Virtual Tennis Judge Project

This project developed an affordable virtual referee system for amateur tennis players to determine whether shots are in or out. Professional systems like Hawk-Eye are prohibitively expensive, leading the team to create a cost-effective alternative using computer vision techniques.

Project Goals

Accuracy: At least 80% accuracy in call decisions

Affordability: Significantly less expensive than professional systems

Ease of Setup: Simple installation process for casual players

Non-intrusive: No interference with gameplay

Educational Value: Apply academic knowledge to a real-world problem

Implementation

The system uses three main components:

Line Detection: After exploring various approaches (Harris corner detection, Hough transform), the team implemented template matching to identify court lines by matching court corner templates to video frames.

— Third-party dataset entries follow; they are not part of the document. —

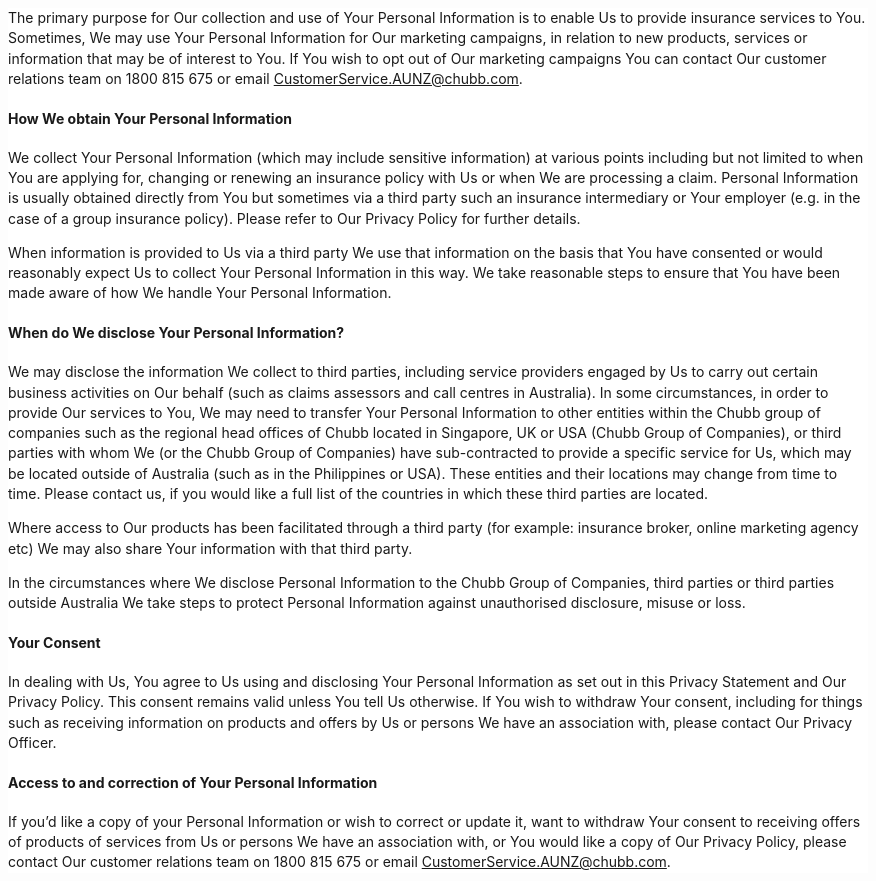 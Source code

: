 The primary purpose for Our collection and use of Your Personal Information is to enable Us to provide insurance services to You.
Sometimes, We may use Your Personal Information for Our marketing campaigns, in relation to new products, services or information that may be of interest to You.
If You wish to opt out of Our marketing campaigns You can contact Our customer relations team on 1800 815 675 or email CustomerService.AUNZ@chubb.com.

#### How We obtain Your Personal Information

We collect Your Personal Information (which may include sensitive information) at various points including but not limited to when You are applying for, changing or renewing an insurance policy with Us or when We are processing a claim.
Personal Information is usually obtained directly from You but sometimes via a third party such an insurance intermediary or Your employer (e.g. in the case of a group insurance policy).
Please refer to Our Privacy Policy for further details.

When information is provided to Us via a third party We use that information on the basis that You have consented or would reasonably expect Us to collect Your Personal Information in this way.
We take reasonable steps to ensure that You have been made aware of how We handle Your Personal Information.

#### When do We disclose Your Personal Information?

We may disclose the information We collect to third parties, including service providers engaged by Us to carry out certain business activities on Our behalf (such as claims assessors and call centres in Australia).
In some circumstances, in order to provide Our services to You, We may need to transfer Your Personal Information to other entities within the Chubb group of companies such as the regional head offices of Chubb located in Singapore, UK or USA (Chubb Group of Companies), or third parties with whom We (or the Chubb Group of Companies) have sub-contracted to provide a specific service for Us, which may be located outside of Australia (such as in the Philippines or USA).
These entities and their locations may change from time to time.
Please contact us, if you would like a full list of the countries in which these third parties are located.

Where access to Our products has been facilitated through a third party (for example: insurance broker, online marketing agency etc) We may also share Your information with that third party.

In the circumstances where We disclose Personal Information to the Chubb Group of Companies, third parties or third parties outside Australia We take steps to protect Personal Information against unauthorised disclosure, misuse or loss.

#### Your Consent

In dealing with Us, You agree to Us using and disclosing Your Personal Information as set out in this Privacy Statement and Our Privacy Policy.
This consent remains valid unless You tell Us otherwise.
If You wish to withdraw Your consent, including for things such as receiving information on products and offers by Us or persons We have an association with, please contact Our Privacy Officer.

#### Access to and correction of Your Personal Information

If you’d like a copy of your Personal Information or wish to correct or update it, want to withdraw Your consent to receiving offers of products of services from Us or persons We have an association with, or You would like a copy of Our Privacy Policy, please contact Our customer relations team on 1800 815 675 or email CustomerService.AUNZ@chubb.com.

Ball Detection: A contour-based detection system was developed, which:

Uses background subtraction to isolate moving objects

Applies morphological operations to clean the image

Scores contours based on circularity and position consistency

Filters out static objects and those of incorrect size

Selects the highest-scoring contour as the ball

Bounce Detection: Integrated a CatBoost machine learning model to identify frames where the ball bounces on the court by analyzing ball trajectory and motion patterns.

The system then combines these components to determine if shots are in, out, or in the correct service box.

Results

Testing showed that:

In the main test video, the system achieved 100% accuracy across 6 shots

In an additional test with 19 more shots, 80% were detectable (the rest were obscured by players)

Of the detectable shots, 80% were correctly called, meeting the project goal

Challenges

The team encountered significant issues when implementing live streaming:

Video compression artifacts distorted the ball’s appearance

Streaming latency affected real-time processing

Resolution inconsistency during transmission

Ball appearance degradation due to compression

Conclusion

The project successfully created a low-cost, accessible virtual referee system for amateur tennis players. The solution achieves the target 80% accuracy while remaining non-intrusive and easy to set up. Users only need a smartphone to record the game and a computer to run the software.

Future improvements could include enhanced accuracy through better cameras, more robust algorithms for different court conditions, real-time decision making, and advanced ball detection through refined machine learning models.